1106016407.jpgヤマシタトモコ「ミラーボール・フラッシング・マジック」


先生
おれは
…先生の裸のことばかり考えてしまいます



■読切りを多数収録。
 中学生に口説かれる女、夫に肉体交渉する妻、10年来の方想いが終わる女、毒舌教師の裸を妄想する男子高生、すけべなシングルマザーの赤子を抱く悪人…恋と欲望、自己嫌悪に罪悪感、友情、様々な想いを凝縮した読切り10編。欲望を抱えた人間とは、かくも醜く、そして愛おしいのか。純愛は欲望を呼ぶ、濃密かつ爽やかな、強力作品集登場!!

 「HER」(→レビュー)、「ドントクライ、ガール」(→レビュー)で昨年のこのマンガがすごい!オンナ編にてワンツーフィニッシュを飾った、ヤマシタトモコ先生の新作読切り集でございます。発刊は祥伝社ということで、先の「HER」や「Love,Hate,Love.」(→レビュー)と同じ。表題作シリーズをはじめとした、どちらかというと短編としてもやや短い、ショートショートめいたお話が、多数収録されています。とりあえずの目玉な、表題作かと思われますので、そちらをご紹介しましょう。物語は、頭も軽ければ股もユルい彼女と口論(というか一方的に泣き叫ばれる)する一人の男の回想からはじまります。「なんでこんな女と付き合ってんだろ」「今夜こそ絶対に別れよう」そんな想いが頭をかすめたとき、物理的な意味で、もう一つ彼の頭を何かが霞めました。その物体は、ミラーボール。ありふれた夜の団地に突如降った、一つのミラーボールが、数々の人に小さなキセキを起こすことになるとは…
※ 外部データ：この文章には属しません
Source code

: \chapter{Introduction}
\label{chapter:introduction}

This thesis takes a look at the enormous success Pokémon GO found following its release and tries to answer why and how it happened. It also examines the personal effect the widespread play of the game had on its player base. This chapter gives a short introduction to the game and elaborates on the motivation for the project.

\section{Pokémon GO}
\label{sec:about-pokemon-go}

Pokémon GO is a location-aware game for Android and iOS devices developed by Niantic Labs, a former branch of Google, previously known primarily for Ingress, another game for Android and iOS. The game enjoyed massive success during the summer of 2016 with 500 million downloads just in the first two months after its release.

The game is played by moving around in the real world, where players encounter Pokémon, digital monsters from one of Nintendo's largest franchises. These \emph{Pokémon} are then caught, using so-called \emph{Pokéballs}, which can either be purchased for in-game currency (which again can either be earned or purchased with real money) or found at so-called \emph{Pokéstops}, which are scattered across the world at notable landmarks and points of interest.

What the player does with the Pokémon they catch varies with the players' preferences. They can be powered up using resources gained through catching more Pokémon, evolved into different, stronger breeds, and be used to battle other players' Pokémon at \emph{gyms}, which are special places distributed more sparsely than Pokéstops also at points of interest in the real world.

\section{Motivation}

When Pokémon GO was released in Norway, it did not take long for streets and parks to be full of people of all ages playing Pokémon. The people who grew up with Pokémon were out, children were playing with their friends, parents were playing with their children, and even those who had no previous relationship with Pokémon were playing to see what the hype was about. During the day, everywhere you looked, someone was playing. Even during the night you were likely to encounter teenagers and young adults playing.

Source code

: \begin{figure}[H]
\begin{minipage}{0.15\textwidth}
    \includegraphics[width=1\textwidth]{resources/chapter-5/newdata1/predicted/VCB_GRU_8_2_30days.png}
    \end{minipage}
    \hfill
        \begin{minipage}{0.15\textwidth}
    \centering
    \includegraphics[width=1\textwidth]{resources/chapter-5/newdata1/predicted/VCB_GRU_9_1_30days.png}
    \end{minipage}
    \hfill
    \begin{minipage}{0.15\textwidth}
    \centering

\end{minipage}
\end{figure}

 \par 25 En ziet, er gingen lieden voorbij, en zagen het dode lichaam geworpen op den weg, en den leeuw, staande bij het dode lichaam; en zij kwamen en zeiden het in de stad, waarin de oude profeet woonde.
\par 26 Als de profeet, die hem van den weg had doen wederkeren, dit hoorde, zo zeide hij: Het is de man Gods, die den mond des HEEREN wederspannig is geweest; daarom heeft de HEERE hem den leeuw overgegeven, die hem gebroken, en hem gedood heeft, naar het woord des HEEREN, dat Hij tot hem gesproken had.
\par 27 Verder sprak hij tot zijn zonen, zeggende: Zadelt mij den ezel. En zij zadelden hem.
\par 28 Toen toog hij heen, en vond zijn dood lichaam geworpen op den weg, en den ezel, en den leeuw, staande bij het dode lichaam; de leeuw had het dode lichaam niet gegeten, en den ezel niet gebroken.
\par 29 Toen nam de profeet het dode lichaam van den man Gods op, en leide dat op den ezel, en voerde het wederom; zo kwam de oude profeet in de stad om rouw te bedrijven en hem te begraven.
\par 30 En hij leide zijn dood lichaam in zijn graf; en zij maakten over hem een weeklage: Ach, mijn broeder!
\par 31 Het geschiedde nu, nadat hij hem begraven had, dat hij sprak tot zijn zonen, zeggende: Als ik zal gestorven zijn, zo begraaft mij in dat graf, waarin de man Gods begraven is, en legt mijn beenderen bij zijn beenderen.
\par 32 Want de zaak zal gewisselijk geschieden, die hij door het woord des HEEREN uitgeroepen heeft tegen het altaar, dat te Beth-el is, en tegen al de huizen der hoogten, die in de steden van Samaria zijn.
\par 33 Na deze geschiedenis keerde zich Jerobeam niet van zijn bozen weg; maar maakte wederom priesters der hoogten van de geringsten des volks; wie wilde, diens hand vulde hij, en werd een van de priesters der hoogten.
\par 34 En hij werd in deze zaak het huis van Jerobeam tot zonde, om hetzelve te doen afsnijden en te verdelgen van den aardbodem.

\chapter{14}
ミラーホ#12441;ールフラッシンク#12441;マシ#12441;ック
ミラーボールが起こす奇跡。瞬間的にも、物語的にも、絶妙すぎるアイテムとして登場。こんなバカらしくて面白い話があるのかと、ビックリでした。


 裏表紙側の帯に「純愛は欲望を呼ぶ」と書いてあるように、少年少女、いい歳した男女など、それぞれの性別・世代が抱える欲望というものが、やや強く出た内容となっています。のっけから、不美人ではないがやたらと男っぽい美術教師に対して、裸だのおっぱいだのあらぬ妄想を抱いてしまう男子高校生のお話が収録されており、なかなかのインパクトが。この他も主に、別に意識しなくても良いのだけど、目を向けざるを得ないようなエロ絡みの欲望が中心。表紙の配色からしてやや淫微な印象ではあるのですが、実際結構クセが強い印象です。とはいえさすがのストーリーテラー。そんなクセやドライさの連続の中にも、ズバンとトキメキを持ってくるのだからさすが。いや、むしろそういった運び方をするからこそ、揺り戻しでの感動が大きくなるのかもしれません。各々の中に潜む、ちょっとした変態的な部分や欲求不満な部分を増幅させた結果、このような不思議な風合いの作品が生まれたという感じ。どれも短く、小さくまとまっているのですが、非常に印象に残るのですよ。
 
 「ドントクライ~」の時もそうだったのですが、ち○こだなんだとかなり節操のないワードが頻繁に登場するのは、もうヤマシタ先生の性(さが)ってやつなのかもしれません。逆にピュアな主人公描くと、どこまでもプラトニックになるので、その落差がまた。。。そして男子主人公になると、一律「変態だけどすっごいピュア」になるという。一方女性の場合は、通して劣等感(特に比較相手がいるわけではありませんが)や焦りを感じており、それが行動・非行動の根源になっている印象があります。そうした中、最後に何かしらの希望の灯りを灯すところ、素敵です。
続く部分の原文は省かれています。